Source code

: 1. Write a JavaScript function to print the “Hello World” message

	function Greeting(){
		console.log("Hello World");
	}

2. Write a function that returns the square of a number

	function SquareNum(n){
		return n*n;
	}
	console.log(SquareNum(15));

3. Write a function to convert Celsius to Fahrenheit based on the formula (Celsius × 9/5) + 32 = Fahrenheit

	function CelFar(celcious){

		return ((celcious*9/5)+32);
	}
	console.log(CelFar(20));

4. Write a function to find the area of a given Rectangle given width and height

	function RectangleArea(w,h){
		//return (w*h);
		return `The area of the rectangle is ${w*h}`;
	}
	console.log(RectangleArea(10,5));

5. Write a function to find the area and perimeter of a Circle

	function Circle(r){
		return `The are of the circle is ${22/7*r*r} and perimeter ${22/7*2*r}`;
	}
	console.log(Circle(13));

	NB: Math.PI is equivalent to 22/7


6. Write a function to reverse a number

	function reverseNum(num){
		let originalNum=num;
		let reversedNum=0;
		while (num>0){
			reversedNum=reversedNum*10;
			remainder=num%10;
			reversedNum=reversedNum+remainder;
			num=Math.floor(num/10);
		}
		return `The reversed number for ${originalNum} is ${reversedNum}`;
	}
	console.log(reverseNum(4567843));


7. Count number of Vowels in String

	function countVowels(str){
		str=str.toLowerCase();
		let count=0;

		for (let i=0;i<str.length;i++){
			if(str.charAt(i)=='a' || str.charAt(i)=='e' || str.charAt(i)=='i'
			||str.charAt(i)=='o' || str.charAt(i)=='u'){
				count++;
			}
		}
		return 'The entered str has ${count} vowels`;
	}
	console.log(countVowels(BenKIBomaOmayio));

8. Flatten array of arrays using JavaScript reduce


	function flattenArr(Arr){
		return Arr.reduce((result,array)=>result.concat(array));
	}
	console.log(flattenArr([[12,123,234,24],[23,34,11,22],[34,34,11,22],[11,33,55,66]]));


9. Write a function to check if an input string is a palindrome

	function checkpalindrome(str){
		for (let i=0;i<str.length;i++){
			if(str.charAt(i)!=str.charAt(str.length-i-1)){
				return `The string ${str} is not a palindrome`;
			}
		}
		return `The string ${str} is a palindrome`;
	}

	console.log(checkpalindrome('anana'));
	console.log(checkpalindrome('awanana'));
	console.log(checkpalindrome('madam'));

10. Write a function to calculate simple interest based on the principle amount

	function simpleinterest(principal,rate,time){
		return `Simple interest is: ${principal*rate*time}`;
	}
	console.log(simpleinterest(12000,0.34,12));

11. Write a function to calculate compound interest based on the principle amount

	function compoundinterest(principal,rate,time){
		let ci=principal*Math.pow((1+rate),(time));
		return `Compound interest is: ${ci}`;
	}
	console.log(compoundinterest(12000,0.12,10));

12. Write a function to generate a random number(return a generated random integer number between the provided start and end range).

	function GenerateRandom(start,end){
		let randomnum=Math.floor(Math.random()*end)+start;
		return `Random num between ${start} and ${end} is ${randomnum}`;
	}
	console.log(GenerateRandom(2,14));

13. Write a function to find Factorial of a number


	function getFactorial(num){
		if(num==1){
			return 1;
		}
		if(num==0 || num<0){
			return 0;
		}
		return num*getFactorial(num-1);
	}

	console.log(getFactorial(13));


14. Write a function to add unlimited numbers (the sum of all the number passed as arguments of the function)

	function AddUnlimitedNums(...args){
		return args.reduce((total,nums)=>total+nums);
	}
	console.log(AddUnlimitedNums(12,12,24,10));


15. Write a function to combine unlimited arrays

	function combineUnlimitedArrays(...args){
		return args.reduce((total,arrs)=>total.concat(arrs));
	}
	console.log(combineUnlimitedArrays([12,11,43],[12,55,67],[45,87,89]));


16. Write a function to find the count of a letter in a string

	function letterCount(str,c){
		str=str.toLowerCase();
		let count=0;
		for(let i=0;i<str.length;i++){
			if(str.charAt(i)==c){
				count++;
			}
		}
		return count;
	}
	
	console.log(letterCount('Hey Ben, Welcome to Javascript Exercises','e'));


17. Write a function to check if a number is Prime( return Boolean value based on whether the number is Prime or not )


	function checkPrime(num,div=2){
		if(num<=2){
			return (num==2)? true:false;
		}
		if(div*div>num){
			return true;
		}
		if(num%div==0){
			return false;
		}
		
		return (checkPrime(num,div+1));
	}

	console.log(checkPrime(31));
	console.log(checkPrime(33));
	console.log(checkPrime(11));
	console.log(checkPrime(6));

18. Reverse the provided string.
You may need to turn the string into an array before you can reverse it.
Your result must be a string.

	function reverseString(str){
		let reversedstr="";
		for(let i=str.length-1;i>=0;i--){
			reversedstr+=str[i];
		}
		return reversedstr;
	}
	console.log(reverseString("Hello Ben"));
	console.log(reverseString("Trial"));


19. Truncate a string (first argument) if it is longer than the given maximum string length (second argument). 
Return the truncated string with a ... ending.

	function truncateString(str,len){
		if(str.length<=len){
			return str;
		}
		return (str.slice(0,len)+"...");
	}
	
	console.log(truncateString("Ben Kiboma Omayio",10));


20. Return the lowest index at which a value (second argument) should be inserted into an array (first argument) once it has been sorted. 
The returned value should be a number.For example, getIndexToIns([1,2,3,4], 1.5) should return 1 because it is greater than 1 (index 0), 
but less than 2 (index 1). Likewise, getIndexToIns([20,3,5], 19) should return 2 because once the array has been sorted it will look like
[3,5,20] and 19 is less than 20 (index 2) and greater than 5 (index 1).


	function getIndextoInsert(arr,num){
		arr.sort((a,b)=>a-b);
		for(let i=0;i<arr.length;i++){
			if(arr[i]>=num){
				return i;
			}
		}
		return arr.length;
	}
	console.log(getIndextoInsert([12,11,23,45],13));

(Instructions for the task):
Nothing past the line containing "console.log(RectangleArea(10,5));" should be restated; transcribe the material exactly from its first line through that line.

(Answer to this problem):
Source code

: 1. Write a JavaScript function to print the “Hello World” message

	function Greeting(){
		console.log("Hello World");
	}

2. Write a function that returns the square of a number

	function SquareNum(n){
		return n*n;
	}
	console.log(SquareNum(15));

3. Write a function to convert Celsius to Fahrenheit based on the formula (Celsius × 9/5) + 32 = Fahrenheit

	function CelFar(celcious){

		return ((celcious*9/5)+32);
	}
	console.log(CelFar(20));

4. Write a function to find the area of a given Rectangle given width and height

	function RectangleArea(w,h){
		//return (w*h);
		return `The area of the rectangle is ${w*h}`;
	}
	console.log(RectangleArea(10,5));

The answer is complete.